İstanbul’daki süt damlası kurumları Himaye-I Etfal Cemiyeti İstanbul Merkezi Başkanı Dr. Besim Ömer Paşa yönetiminde çalışıyordu. Ülkemizin ilk kadın hekimi olan Hatice Safiye Ali de bu kurumda hekim olarak çalışmaya başlamıştı. Safiye Ali 1926 yılında bu kurumun müdürlüğüne getirildi. Böylece Türkiye’deki ikinci Süt Damlasının başına ilk kadın hekimimiz geçmiş oldu. Dr. Safiye Ali, “Küçük Çocuklar Muayenehanesi ve Süt Damlası” adlı bir de kitap yazdı.
Türkiye’nin ilk kadın hekimi Safiye Ali’nin hekimlik mesleğine olan ilgisi, Amerikan Kız Kolejindeki eğitimi sırasında başlamıştı. Ancak, söz konusu dönemde Osmanlı Devleti’nde tıp eğitimi veren okullar olmasına rağmen, kız öğrenciler kabul edilmemekteydi. Safiye Ali, dönemin Maarif Nazırı Şükrü Bey’in sağlamış olduğu burs desteğiyle Almanya’nın Würzburg kentinde tıp eğitimi aldı, 1921 yılında mezun oldu. İki yıl çocuk hastalıkları konusunda uzmanlık eğitimi aldı. 1923 yılında Türkiye’ye döndü. Safiye Ali, 1926 yılında kurumun müdürlüğü görevine getirilmiş, ancak 1927 yılında istifa etmiştir. Safiye Ali, 1928 yılında yakalandığı kanser hastalığı nedeniyle Almanya’nın Dortmunt şehrine giderek, başarılı bir operasyon geçirmiş, mesleğine burada devam etmiştir. 2. Dünya Savaşı yıllarında Almanya’da sivil halka hizmet etmiş, savaş sonrası İstanbul’a geri dönmüştür. Ancak hastalığının nüksetmesi üzerine Dortmunt’a geri dönmüş, burada bir süre daha tedavi görmüştür ama tedavi başarılı olmamıştır. Safiye Ali, 5 Temmuz 1952’de hayata gözlerini yummuştur.

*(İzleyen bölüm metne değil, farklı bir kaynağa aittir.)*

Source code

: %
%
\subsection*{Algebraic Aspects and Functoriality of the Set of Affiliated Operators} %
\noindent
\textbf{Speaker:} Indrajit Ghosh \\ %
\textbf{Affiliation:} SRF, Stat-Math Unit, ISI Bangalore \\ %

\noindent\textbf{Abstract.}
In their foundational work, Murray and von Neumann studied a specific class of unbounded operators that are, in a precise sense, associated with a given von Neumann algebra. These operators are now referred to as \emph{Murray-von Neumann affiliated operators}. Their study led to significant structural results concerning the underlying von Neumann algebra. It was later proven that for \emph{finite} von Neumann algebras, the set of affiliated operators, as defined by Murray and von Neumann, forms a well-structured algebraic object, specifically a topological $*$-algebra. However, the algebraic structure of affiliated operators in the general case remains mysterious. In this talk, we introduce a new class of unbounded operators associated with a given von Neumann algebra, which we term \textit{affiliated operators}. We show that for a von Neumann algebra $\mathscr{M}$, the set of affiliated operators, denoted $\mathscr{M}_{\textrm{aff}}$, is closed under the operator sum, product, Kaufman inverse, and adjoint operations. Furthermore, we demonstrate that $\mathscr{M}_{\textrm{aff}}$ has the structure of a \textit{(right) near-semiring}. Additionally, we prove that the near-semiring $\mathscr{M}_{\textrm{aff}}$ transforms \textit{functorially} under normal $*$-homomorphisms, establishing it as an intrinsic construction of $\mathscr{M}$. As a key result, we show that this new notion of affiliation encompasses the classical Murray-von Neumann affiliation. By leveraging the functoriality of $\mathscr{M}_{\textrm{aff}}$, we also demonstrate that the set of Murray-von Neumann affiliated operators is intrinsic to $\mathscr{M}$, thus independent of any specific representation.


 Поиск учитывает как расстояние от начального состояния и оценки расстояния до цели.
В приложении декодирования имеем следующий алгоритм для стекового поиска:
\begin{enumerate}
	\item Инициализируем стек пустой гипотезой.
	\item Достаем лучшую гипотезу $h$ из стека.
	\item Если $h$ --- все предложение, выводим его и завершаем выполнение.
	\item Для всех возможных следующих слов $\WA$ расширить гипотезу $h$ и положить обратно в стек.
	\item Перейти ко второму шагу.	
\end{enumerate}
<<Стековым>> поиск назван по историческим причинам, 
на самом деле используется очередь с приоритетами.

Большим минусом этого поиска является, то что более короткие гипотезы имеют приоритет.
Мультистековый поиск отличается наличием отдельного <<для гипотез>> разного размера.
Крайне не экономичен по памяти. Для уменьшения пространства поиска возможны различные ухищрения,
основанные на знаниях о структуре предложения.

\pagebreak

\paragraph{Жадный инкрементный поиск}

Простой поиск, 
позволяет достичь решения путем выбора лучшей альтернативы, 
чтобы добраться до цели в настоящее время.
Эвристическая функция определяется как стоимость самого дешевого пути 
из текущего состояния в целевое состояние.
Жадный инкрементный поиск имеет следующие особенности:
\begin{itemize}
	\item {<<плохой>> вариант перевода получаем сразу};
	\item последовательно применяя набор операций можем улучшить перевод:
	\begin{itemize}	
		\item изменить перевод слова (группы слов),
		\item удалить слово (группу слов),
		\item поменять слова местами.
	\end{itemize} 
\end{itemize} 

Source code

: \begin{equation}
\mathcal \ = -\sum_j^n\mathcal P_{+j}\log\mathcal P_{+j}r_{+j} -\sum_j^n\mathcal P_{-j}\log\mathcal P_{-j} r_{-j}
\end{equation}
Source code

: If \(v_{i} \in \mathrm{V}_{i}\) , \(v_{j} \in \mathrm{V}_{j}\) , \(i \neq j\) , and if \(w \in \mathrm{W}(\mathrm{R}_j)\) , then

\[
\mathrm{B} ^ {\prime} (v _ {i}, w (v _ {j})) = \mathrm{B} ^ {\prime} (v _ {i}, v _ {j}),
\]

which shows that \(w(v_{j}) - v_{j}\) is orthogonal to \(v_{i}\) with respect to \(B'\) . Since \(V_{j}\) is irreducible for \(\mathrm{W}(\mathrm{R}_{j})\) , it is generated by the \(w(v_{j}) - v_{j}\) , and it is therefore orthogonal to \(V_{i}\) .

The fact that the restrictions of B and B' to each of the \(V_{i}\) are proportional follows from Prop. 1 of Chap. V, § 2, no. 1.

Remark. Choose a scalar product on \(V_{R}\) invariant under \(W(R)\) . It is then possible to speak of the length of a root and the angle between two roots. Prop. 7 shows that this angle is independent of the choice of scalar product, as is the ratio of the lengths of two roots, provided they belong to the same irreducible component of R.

Günümüzde bebek sağlığı açısından annesütünün (emzirme) önemi kanıtlanmıştır. Bütün ülkelerde olduğu gibi Türkiye’de de annesütünün yaşamın en az ilk 6 ayında bebeğin gelişmesi için yeterli olduğu gerekçesiyle emzirmenin özendirilmesi konusunda Sağlık Bakanlığının programları yürütülmektedir.